**Your assignment:** Output exactly the lines from the one with "A simple WaveSide" to the close of the records below, first and last included.

START Source material

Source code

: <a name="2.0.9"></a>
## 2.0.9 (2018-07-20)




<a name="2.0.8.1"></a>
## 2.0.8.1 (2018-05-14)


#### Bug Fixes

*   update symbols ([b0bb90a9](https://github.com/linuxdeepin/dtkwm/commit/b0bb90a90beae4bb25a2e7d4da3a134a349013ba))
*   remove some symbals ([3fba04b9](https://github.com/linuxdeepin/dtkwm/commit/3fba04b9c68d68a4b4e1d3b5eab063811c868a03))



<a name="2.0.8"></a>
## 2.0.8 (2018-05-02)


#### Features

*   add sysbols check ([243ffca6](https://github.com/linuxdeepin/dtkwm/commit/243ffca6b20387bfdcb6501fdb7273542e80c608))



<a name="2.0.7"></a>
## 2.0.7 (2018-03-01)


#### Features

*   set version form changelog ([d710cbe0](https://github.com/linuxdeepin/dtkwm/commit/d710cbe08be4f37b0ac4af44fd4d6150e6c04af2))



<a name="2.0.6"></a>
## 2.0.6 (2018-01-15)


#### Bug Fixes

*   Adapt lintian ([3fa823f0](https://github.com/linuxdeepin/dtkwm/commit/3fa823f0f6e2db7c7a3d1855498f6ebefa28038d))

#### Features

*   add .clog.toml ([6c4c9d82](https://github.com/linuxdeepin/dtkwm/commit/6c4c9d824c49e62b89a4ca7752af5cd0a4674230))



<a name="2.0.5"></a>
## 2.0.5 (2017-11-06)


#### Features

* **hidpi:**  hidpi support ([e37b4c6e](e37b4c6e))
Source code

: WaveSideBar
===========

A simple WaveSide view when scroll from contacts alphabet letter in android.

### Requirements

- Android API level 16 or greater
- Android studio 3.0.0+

END Source material

**Solution to the exercise:**
A simple WaveSide view when scroll from contacts alphabet letter in android.

### Requirements

- Android API level 16 or greater
- Android studio 3.0.0+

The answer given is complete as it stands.